John Donald Huntley was born on 5 July 1889, in Blackwood Bay, Queen Charlotte Sound, the sixth child of Charles Huntley and Elizabeth O’Donnell**, and mokopuna of George O’Donnell** and Takaroa Makutu.
At 25 years old he was working as a labourer in Queen Charlotte Sounds when he enlisted with the New Zealand Expeditionary Force (NZEF) in December 1914.
John spent three months training in Aotearoa, New Zealand before departing Wellington aboard the Maunganui on 14 February 1915. After six weeks at sea, John and his fellow soldiers disembarked at Suez in Egypt. John served in Egypt and Gallipoli in 1915 and 1916, before being posted to France on 6 April 1916. He spent the remainder of his service in Europe.
The Marlborough Express reported that John sent a package to his brother-in-law in Picton, Sir Charles Stuart-Forbes. The valuable parcel reportedly contained a collection of souvenirs from the Gallipoli Campaign, including a Rotherham & Sons watch retrieved from a Turkish soldier, assorted imperial and overseas regimental badges, various buttons gleaned from enemy uniforms, as well as a host of nick-nacks, ‘each and every one with a history worth telling’.
In the same story the Express also noted that John ‘...went all through the offensive at Anzac without receiving a scratch. His health also stood the severe test, and, during the whole of the campaign, the only spell he had was a fortnight on Lemnos Island. According to a recent letter received from Trooper Huntley, from Egypt, he was anxiously awaiting the next move against the enemy’.
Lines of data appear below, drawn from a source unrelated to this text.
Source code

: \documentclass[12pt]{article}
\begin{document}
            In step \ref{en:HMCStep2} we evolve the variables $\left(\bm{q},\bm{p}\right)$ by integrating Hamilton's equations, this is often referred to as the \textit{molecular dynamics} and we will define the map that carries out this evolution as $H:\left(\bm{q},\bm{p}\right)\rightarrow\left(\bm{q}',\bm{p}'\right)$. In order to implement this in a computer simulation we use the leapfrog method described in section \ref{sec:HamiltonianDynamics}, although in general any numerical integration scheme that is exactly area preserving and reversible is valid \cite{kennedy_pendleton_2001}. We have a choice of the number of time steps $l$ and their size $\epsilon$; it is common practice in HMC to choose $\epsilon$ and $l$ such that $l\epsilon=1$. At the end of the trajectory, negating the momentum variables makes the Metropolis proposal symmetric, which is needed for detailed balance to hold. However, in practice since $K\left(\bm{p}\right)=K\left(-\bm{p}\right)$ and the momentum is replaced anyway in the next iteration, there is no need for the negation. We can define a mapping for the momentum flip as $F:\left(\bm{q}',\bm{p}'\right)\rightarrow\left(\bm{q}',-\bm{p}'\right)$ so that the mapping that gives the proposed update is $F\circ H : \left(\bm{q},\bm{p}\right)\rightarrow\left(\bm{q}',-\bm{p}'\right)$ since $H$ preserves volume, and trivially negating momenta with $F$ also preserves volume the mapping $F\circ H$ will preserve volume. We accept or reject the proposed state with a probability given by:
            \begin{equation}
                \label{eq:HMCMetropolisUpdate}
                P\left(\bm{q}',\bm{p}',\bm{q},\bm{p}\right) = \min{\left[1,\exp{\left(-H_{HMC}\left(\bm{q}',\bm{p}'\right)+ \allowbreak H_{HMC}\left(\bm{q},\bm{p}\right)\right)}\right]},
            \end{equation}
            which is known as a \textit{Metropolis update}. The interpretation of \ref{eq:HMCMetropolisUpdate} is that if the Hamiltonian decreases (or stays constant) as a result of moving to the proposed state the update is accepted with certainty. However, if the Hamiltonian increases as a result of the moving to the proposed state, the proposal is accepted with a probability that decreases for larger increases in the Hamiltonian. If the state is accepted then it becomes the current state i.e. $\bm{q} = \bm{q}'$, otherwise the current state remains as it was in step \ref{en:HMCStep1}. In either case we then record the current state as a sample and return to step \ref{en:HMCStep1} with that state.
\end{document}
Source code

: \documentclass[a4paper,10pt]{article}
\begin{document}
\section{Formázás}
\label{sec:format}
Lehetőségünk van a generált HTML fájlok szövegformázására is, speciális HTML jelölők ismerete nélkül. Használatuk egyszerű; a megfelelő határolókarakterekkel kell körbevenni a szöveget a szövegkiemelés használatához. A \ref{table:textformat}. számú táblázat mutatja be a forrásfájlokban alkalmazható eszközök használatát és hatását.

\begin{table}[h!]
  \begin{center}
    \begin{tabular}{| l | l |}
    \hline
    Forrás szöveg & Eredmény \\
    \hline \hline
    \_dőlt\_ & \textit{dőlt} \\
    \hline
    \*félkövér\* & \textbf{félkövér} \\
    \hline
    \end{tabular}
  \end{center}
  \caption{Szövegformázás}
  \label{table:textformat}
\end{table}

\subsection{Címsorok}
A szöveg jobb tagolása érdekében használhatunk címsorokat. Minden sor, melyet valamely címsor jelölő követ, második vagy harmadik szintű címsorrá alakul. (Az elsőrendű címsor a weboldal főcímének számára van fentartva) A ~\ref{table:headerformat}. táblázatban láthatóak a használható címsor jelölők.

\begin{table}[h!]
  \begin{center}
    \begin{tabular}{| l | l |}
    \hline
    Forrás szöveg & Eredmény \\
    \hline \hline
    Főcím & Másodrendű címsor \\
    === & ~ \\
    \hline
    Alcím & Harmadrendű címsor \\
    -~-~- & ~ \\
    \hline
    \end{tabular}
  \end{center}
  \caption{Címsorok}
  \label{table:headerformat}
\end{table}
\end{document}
‘Māori camp at No.1 Outpost’, Sgt. J Reid photograph, Harry Browne Collection, album 508, p.04, P2000-058, Hocken Collections, Uare Raoka o Hakena, University of Otago.
After hostilities ceased, John convalesced at Hornchurch Hospital, near London. At the end of January 1919, John reportedly broke out of the hospital by ‘jumping east gate’. Although forced to forfeit four days’ pay for absconding, John remained undeterred, performing the same trick ten days later and once again being forced to forfeit four days’ pay.
John left Portsmouth heading for home aboard the Raranga, on 11 March 1919, and was officially discharged from service on 28 May 1919. In all, he had spent more than four years overseas.
John, like many soldiers who returned from war, did not go on to have children – descendants who would remember, share and pass on whānau stories to future generations. It is through research and the seeking out of memories – precious taonga gifted from whānau members – that have enabled us to capture these stories that honour the sacrifices these tīpuna made.
John Donald Huntley died in Mahakipawa, on 22 June 1945 and he is buried in Picton Cemetery.